Lifelong Learning — Shared Employer : Employee Commitment 50:50

KloudLearn
3 min readApr 27, 2020

It is with great interest that I read this article in Wall Street Journal today.

Here are a few noteworthy clips from the article.

Employers, politicians and educators are hammering the message that people need to continuously upgrade their skills because of advancing technologies. Even companies that invest in employee training expect workers to figure out their future career path, and some want workers to retrain themselves on their own time and dime.

“We’ve put huge emphasis on shifting responsibility to the individual,” said Tim Munden, who oversees employee training as chief learning officer at Unilever PLC, which provides employees with resources such as online classes. “There’s no way on earth we can send people to enough training courses to make the shift we need to adapt to the world around us. People need to take that on themselves.”

“We’re asking people to negotiate an increasingly complicated labor market on their own,” he said. It can be especially tough to make education and training choices when automation is making it unclear what the jobs of the future will look like.

“I am still under construction”

While the spirit is well understood and appreciated, “I am still under construction” as the title says is very tenuous and dis-comforting situation for employees to be as professionals or individuals. We believe that a shared responsibility between Employer and the Employee is a more constructive and conducive approach.

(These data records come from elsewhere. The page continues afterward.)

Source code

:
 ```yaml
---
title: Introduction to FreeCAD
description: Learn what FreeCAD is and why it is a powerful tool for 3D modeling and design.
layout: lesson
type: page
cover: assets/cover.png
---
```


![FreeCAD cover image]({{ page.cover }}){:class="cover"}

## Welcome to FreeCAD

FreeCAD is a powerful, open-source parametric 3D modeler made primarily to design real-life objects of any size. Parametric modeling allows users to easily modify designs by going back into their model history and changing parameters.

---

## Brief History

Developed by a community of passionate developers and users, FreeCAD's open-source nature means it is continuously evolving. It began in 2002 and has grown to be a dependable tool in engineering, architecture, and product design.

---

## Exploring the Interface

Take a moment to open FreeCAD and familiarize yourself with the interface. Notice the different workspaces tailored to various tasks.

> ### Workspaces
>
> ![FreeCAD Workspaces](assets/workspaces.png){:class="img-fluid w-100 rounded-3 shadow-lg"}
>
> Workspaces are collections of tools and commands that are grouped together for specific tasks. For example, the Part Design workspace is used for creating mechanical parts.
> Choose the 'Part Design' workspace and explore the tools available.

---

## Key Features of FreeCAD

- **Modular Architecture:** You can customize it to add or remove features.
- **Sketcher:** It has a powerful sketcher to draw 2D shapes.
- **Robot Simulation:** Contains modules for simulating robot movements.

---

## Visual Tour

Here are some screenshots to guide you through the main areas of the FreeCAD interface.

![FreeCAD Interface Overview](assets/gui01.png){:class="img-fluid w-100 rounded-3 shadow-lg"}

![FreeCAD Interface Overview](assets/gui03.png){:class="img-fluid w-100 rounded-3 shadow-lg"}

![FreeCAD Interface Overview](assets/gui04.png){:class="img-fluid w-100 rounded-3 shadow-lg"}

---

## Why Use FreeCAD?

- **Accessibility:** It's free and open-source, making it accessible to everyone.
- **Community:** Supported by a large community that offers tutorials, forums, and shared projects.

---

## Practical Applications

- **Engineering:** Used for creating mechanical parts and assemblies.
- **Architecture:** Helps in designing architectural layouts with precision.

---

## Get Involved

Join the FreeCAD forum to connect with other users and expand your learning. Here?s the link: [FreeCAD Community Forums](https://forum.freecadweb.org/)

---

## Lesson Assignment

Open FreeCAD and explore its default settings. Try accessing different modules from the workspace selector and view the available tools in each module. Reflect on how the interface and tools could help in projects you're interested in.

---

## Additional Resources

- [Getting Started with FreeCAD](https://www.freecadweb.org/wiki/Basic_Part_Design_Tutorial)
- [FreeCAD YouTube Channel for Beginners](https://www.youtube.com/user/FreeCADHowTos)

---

From 1920s to 1970s companies for the most part took significant responsibility to hire good, raw talent and groom them, so they develop employable skills and ongoing mentoring programs for them to rise the corporate ladder. While the employee shouldered some of the responsibility, the employer, forward-thinking managers and HR personnel took it upon themselves to mentor the employee. This has always existed in the Services (Army, Navy, Airforce) but private industry took it upon itself to play this supportive role. Since Universities were not in a position to mint graduates with fully employable skills, companies stepping in to fill the void was a welcome gesture to economy and society. There are plenty of examples of people who started out as entry level clerks, trench diggers and worked their way up to the mahogany row in organizations. GE Executive Education at Crotonville which will rival most Ivy League Business Schools is a shining example of the level of commitment companies placed on Employee Training and Development.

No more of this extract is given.